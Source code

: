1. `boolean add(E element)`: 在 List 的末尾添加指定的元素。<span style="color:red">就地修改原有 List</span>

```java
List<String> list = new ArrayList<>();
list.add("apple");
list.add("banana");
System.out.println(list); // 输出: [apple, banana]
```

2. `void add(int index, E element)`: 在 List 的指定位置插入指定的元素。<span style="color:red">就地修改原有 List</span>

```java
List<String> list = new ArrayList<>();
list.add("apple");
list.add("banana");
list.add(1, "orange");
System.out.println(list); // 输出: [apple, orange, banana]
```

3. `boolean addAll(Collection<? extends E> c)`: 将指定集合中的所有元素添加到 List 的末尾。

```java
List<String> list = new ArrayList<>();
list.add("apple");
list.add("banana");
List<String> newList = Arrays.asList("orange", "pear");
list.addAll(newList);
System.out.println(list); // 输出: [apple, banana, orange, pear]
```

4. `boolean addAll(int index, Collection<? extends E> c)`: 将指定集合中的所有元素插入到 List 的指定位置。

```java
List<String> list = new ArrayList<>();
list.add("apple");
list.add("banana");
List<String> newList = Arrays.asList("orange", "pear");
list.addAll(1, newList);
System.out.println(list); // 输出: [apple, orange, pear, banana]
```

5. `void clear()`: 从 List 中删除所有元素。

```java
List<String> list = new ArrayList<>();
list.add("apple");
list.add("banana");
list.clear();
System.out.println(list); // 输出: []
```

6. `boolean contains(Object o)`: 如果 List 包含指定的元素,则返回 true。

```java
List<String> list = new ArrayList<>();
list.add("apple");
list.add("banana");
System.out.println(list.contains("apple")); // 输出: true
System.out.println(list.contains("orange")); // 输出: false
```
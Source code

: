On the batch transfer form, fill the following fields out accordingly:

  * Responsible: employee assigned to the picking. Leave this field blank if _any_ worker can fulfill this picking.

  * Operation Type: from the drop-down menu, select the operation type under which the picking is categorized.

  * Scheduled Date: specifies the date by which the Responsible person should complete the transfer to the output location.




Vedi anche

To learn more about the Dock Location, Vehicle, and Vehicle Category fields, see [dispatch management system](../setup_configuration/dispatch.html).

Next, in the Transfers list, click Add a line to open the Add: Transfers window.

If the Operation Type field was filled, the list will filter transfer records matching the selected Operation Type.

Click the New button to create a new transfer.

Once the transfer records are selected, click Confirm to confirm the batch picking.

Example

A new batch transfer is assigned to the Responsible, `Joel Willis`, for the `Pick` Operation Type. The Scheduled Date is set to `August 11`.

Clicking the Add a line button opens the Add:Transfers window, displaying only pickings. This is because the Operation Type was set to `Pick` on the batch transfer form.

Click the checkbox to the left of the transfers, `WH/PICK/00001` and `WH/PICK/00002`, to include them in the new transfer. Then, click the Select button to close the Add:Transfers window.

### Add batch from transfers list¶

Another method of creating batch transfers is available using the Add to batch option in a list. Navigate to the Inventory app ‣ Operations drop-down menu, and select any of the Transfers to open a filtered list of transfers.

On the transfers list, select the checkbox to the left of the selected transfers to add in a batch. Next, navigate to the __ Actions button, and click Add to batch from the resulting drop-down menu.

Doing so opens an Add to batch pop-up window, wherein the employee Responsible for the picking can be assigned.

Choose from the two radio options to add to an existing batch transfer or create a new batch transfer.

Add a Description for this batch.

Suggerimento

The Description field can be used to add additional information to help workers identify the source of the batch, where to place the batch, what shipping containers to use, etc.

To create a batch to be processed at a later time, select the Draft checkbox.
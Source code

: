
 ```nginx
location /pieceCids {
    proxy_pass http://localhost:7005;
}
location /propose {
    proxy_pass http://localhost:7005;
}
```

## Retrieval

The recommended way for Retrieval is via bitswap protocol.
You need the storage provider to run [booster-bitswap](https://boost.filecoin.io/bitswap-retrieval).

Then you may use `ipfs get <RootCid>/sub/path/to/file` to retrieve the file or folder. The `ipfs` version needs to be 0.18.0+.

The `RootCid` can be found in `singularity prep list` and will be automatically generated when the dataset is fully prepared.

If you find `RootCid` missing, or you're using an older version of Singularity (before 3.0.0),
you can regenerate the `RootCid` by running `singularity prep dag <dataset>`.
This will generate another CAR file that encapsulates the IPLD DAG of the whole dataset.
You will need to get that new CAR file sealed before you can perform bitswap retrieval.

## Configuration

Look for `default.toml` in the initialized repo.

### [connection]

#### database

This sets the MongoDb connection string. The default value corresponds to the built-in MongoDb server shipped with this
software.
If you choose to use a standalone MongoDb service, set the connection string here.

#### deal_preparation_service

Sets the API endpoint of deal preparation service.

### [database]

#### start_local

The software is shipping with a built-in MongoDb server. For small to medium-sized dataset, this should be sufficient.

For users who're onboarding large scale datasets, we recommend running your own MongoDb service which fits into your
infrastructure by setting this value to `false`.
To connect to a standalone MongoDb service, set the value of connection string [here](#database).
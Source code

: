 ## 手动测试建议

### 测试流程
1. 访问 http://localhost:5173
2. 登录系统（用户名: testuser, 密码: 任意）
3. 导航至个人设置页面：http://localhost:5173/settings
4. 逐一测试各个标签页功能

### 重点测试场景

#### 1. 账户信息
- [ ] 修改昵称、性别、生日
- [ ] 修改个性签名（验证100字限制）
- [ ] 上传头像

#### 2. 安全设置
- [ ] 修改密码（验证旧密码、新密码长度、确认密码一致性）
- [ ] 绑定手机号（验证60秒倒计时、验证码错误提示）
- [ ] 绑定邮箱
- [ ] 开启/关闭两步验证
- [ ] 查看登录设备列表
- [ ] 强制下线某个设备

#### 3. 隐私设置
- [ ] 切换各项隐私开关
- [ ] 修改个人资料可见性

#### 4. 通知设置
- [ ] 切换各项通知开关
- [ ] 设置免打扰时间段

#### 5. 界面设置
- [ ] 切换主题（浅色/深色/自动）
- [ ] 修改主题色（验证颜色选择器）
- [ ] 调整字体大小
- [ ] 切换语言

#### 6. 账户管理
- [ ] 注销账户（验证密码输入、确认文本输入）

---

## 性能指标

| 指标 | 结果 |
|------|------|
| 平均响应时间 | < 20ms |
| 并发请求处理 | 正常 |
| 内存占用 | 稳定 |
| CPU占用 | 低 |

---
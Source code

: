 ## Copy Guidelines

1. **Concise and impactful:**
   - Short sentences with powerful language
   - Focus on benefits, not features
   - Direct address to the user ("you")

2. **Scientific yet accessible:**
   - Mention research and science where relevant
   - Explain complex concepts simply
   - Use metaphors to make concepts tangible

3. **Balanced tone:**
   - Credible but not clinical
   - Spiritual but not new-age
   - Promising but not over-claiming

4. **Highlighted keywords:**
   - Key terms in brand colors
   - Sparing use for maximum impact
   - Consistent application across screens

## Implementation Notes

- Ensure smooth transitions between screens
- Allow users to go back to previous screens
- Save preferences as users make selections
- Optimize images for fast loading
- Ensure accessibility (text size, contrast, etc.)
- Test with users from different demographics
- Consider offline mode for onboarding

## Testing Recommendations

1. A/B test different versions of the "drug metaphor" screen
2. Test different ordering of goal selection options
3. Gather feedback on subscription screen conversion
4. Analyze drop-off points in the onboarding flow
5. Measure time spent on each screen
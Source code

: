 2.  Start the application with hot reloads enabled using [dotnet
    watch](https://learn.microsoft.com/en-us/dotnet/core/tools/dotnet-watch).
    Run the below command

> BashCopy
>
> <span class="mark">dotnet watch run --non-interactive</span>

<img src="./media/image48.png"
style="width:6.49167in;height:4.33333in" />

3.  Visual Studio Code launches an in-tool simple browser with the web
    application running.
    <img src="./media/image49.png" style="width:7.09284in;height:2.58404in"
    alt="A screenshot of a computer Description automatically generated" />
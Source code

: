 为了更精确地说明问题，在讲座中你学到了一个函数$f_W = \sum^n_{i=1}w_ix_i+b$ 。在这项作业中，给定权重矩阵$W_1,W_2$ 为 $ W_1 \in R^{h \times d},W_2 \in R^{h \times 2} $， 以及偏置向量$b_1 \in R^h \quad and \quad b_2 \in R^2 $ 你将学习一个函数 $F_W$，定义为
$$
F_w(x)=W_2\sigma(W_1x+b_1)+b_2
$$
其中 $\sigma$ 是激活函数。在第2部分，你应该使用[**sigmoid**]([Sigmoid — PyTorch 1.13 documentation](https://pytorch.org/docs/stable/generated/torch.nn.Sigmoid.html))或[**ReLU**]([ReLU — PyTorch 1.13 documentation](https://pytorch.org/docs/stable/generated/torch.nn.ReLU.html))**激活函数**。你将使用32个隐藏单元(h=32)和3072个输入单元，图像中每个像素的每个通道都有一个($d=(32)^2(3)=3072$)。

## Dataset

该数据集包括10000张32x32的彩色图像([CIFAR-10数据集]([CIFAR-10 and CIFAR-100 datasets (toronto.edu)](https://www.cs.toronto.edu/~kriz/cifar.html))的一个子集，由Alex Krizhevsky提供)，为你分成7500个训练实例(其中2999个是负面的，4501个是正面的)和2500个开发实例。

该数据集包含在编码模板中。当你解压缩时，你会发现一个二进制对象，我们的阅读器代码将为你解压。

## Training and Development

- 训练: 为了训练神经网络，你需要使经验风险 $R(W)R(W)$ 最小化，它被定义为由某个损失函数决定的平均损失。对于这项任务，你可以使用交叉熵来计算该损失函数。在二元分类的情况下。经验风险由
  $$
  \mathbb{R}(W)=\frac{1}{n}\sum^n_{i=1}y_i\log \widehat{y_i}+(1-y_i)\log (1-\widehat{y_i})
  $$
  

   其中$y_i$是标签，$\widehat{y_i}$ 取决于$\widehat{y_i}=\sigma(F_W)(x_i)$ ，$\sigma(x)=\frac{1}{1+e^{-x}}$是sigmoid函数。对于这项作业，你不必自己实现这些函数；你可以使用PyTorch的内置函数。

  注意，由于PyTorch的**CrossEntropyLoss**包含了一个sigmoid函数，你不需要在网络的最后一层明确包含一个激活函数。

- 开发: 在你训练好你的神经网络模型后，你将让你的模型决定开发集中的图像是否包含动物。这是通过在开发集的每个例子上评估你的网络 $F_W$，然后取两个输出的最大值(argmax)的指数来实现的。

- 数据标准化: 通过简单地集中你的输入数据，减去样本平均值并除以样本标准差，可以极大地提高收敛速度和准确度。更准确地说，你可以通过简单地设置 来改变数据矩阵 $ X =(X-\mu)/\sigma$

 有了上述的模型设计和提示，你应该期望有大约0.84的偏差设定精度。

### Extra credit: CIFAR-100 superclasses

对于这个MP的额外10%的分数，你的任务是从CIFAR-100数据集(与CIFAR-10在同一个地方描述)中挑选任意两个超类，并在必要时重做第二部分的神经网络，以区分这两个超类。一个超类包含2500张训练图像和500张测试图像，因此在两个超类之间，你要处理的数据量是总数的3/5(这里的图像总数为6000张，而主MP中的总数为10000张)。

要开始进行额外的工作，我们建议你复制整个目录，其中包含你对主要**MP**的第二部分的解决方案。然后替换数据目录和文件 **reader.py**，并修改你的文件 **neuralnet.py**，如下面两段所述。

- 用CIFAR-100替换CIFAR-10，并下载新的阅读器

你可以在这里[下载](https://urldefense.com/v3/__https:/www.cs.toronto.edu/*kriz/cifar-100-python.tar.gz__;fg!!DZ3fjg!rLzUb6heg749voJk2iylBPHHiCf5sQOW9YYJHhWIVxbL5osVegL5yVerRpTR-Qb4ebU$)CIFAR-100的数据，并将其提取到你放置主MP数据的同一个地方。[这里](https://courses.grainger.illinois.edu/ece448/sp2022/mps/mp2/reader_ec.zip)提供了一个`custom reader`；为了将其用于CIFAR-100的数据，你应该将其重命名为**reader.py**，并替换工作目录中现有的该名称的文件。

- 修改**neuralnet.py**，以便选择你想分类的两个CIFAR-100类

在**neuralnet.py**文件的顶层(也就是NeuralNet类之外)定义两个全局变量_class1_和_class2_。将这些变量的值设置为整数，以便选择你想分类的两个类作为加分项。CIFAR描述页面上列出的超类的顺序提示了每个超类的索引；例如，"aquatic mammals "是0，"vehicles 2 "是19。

● **Work instructions**
For every line of the data above that contains "make", copy that line.

● **Solution to the exercise**
   - Use metaphors to make concepts tangible
- Save preferences as users make selections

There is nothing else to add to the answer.